Na wczorajszym treningu Widzewa zainteresowanie budził mężczyzna w średnim wieku filmujący ćwiczących piłkarzy. Czy to szpieg z KSZO Ostrowiec?
Okazało się, że nie był to wysłannik sobotniego rywala, lecz Grzegorz Goździk z Edmonton w Kanadzie. - Przyjechałem do Polski do rodziny - mówi pan Grzegorz. - Mój chrześniak Paweł namówił mnie, bym odwiedził stadion Widzewa.
Kanadyjski gość mieszka za oceanem od piętnastu lat. Jest terapeutą, opiekuje się ludźmi chorymi umysłowo.
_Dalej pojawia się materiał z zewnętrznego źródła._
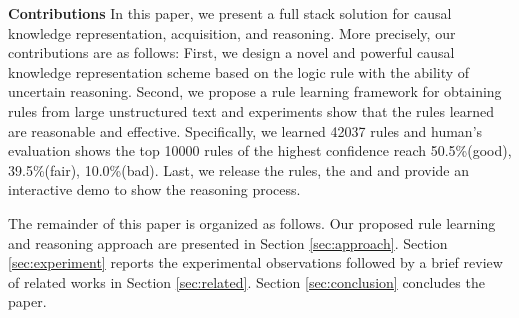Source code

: \textbf{Contributions}
In this paper, we present a full stack solution for causal knowledge representation, acquisition, and reasoning. More precisely, our contributions are as follows:
First, we design a novel and powerful causal knowledge representation scheme based on the logic rule with the ability of uncertain reasoning.
Second, we propose a rule learning framework for obtaining rules from large unstructured text and experiments show that the rules learned are reasonable and effective. 
Specifically, we learned 42037 rules and human's evaluation shows the top 10000 rules of the highest confidence reach 50.5\%(good), 39.5\%(fair), 10.0\%(bad). Last, we release the rules, the \zhpro and \zhcon and provide an interactive demo to show the reasoning process.
	
The remainder of this paper is organized as follows. Our proposed rule learning and reasoning approach are presented in Section \ref{sec:approach}. Section \ref{sec:experiment} reports the experimental observations followed by a brief review of related works in Section \ref{sec:related}. Section \ref{sec:conclusion} concludes the paper.

%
Ostatni raz na meczu łódzkiej drużyny był 9 maja 1987 roku, kiedy Widzew pokonał Górnika Wałbrzych. - Od tego czasu wiele się zmieniło. - wspomina. - Przede wszystkim stadion. Teraz jest bardzo ładny, nie miałby się czego wstydzić u nas w Edmonton.
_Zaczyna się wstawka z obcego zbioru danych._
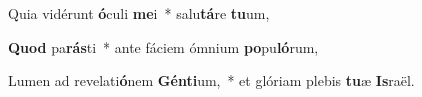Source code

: \item Quia vidérunt \textbf{ó}culi \textbf{me}i~* salu\textbf{tá}re \textbf{tu}um,
\item \textbf{Quod} pa\textbf{rás}ti~* ante fáciem ómnium \textbf{po}pu\textbf{ló}rum,
\item Lumen ad revelati\textbf{ó}nem \textbf{Gén}\textbf{ti}um,~* et glóriam plebis \textbf{tu}æ \textbf{Is}raël.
Pan Grzegorz rozpoznał też Tadeusza Gapińskiego, kierownika drużyny i Józefa Młynarczyka, trenera bramkarzy Widzewa. - Przez te wszystkie lata trochę się zmienili, ale wciąż mają sportowe sylwetki - mówi. Z Gapińskim Goździk zrobił sobie nawet pamiątkowe zdjęcie. Kupił też koszulkę, a od chrześniaka dostał szalik.
Pan Grzegorz pochodzi z Tomaszowa Mazowieckiego i mówi, że od dziecka kibicował tamtejszej Lechii, na której mecze zabierał go ojciec. Od wielu lat sympatyzuje też z Widzewem. - Niestety nie znam dobrze łódzkich piłkarzy, ale wyniki Widzewa śledzę na bieżąco. Lecąc do Polski czytałem w gazecie o kłopotach finansowych, wierzycielach. Teraz wiem jednak, że wszystko idzie ku lepszemu. Przyszedł czas na zwycięstwa i powrót do pierwszej ligi - mówi. - Byłem bardzo zdziwiony, że takie kluby jak Widzew nie grają w ekstraklasie. Za to występują drużyny, których nawet nie znałem.
Goździk był też mile zaskoczony Łodzią. - Bardzo dużo się w niej zmieniło, oczywiście na lepsze - twierdzi. - W Kanadzie jest jakby skromniej. Łódź przeszła moje najśmielsze wyobrażenia. Choćby piękna Galeria Łódzka, czy zaopatrzenie supermarketów. Tyle towarów w sklepach nie ma nawet u nas.
Pan Grzegorz liczy, że w sobotę znów zobaczy widzewiaków w akcji. - Postaram się być na stadionie, choć przede mną spotkania z rodziną.